La nuit tombe et il est temps de monter par une piste carrossable sur les hauteurs de Villar d’Arène. Construit à flanc de montagne et jouissant d’un panorama exceptionnel sur le massif des Écrins, La Guindaine est un chalet d’architecte construit à 2 000 mètres d’altitude. Transformé en observatoire astronomique amateur, il est aujourd’hui occupé par l’association Astroguindaine qui organise des stages d’astronomie ouverts aux amateurs comme aux initiés. Après nous être installés, place à la première soirée d’observation des étoiles. Nous sommes chanceux car le ciel est bien dégagé cette nuit-là, pas de nuages ni d’orages à l’horizon ! Jeff Gély installe trépieds et appareils photos en compagnie des participants au stage photographique. Originaire de région parisienne mais désormais basé à Abriès dans le Queyras, sa passion pour l’astronomie et la photographie l’a amené à développer une pratique de la photographie nocturne. Animateur scientifique de l’observatoire de Saint-Véran, il mène de front son activité de photographe en organisant des stages qui permettent de s’immerger dans cet univers si fascinant. C’est la première fois qu’il participe en tant que professionnel à ce genre de week-end croisé. Il trouve intéressante l’idée de regrouper plusieurs domaines autour de la science. ‘C’est très stimulant car chacun a son propre univers. Aussi, le fait de vivre des émotions de façon plus contemplative. Cela nous remet en quelque sorte à notre place d’observer les étoiles.’ Avec quelques notions élémentaires transmises par Jeff, les résultats des prises de vues sont tout simplement étonnants, la magie du ciel étoilé opère ! Nous nous endormons les yeux pleins d’étoiles et curieux de voir ce que la journée du lendemain va nous réserver.

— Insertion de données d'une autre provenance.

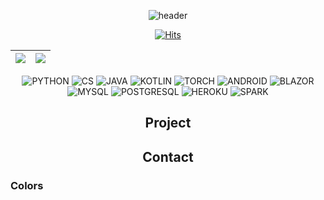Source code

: <div align=center>

<!-- HEADER -->
![header](https://capsule-render.vercel.app/api?type=waving&height=300&text=Deep%20GH%20Hub&fontAlignY=40&desc=:%20Geunhyeok's%20open%20archive%20for%20studies%20and%20projects%20:&descAlign=50&color=9584DB&fontColor=EBE6FF&animation=fadeIn)

[![Hits](https://hits.seeyoufarm.com/api/count/incr/badge.svg?url=https%3A%2F%2Fgithub.com%2Fnda111%2Fhit-counter&count_bg=%238B87FA&title_bg=%23595961&icon=&icon_color=%23E7E7E7&title=HITS&edge_flat=false)](https://hits.seeyoufarm.com)
  
<!-- CURRENT TOPICS -->

<!-- GITHUB STATS -->
|![](https://github-readme-stats.vercel.app/api?username=nda111&&custom_title=Geunhyeok's%20GitHub%20Stats&show_icons=true&bg_color=F9F7FF&border_color=D7D2EA&title_color=9584DB&text_color=453D66&icon_color=453D66&disable_animations=true)|![](https://github-readme-stats.vercel.app/api/top-langs/?username=nda111&langs_count=3&hide=javascript,html,tex,kotlin&bg_color=F9F7FF&border_color=D7D2EA&title_color=9584DB&text_color=453D6)|
|-|-|

<!-- SYMBOLS -->
![PYTHON](https://img.shields.io/badge/Python-3776AB.svg?&style=for-the-badge&logo=Python&logoColor=white)
![CS](https://img.shields.io/badge/CSHARP-512BD4.svg?&style=for-the-badge&logo=DOTNET&logoColor=white)
![JAVA](https://img.shields.io/badge/JAVA-007396.svg?&style=for-the-badge&logo=java&logoColor=white)
![KOTLIN](https://img.shields.io/badge/KOTLIN-7F52FF.svg?&style=for-the-badge&logo=kotlin&logoColor=white)
![TORCH](https://img.shields.io/badge/PYTORCH-EE4C2C.svg?&style=for-the-badge&logo=pytorch&logoColor=white)
![ANDROID](https://img.shields.io/badge/ANDROID-3DDC84.svg?&style=for-the-badge&logo=android&logoColor=white)
![BLAZOR](https://img.shields.io/badge/BLAZOR-512BD4.svg?&style=for-the-badge&logo=blazor&logoColor=white)
![MYSQL](https://img.shields.io/badge/MYSQL-4479A1.svg?&style=for-the-badge&logo=mysql&logoColor=white)
![POSTGRESQL](https://img.shields.io/badge/POSTGRESQL-4169E1.svg?&style=for-the-badge&logo=postgresql&logoColor=white)
![HEROKU](https://img.shields.io/badge/HEROKU-430098.svg?&style=for-the-badge&logo=postgresql&logoColor=white)
![SPARK](https://img.shields.io/badge/APACHE%20SPARK-E25A1C.svg?&style=for-the-badge&logo=apachespark&logoColor=white)

<!-- PROJECT -->
## Project

<!-- CONTACT -->
## Contact

</div>

<!-- COLORS -->
### Colors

Le lendemain matin, le temps est radieux pour démarrer la journée. Quelques nuages parsèment ici et là l’horizon, coupant momentanément l’intensité du soleil. Nous prenons la direction du col du Lautaret à quelques encablures du chalet en compagnie d’Anne Zanolin, géologue, Docteure en Sciences de la Terre et accompagnatrice en montagne du Bureau des guides de la Grave. Situé à 2 050 mètres, c’est l’un des cols mythiques des épreuves cyclistes et le point de départ de différentes randonnées, dont celle du sentier des Crevasses que nous allons parcourir jusqu’au refuge de l’Alpe de Villar d’Arène. C’est aussi une frontière climatique importante entre les Alpes du Nord et celles du Sud, soumise à des influences complexes, ce qui a donné naissance à une riche biodiversité. Nous entamons notre marche juste en contrebas du col et longeons le versant nord des pics de Combeynot. Bientôt, nous atteignons et traversons une aulnaie, véritable jungle de haute altitude : celle-ci est formée d’une brousse d’aulnes verts, arbustes montagnards spécialistes des situations difficiles (couloirs d’avalanche, versants abrupts). Leur bois souple leur permet de résister à de forts enneigements, ce qui constitue un parfait exemple d’adaptation à leur milieu. L’aulnaie abrite un univers végétal particulier, caractérisé par la présence d’une mégaphorbiaie ou association de plantes opulentes et de grande taille (lys martagon, adénostyle, laitue des Alpes…), qui trouvent ombrage et humidité ainsi que des sols profonds riches en sels minéraux. Une belle preuve de symbiose, ce qui vaut également pour la faune (chamois, Tétras lyre…) qui y trouve un milieu favorable, un abri l’hiver et de l’ombrage l’été.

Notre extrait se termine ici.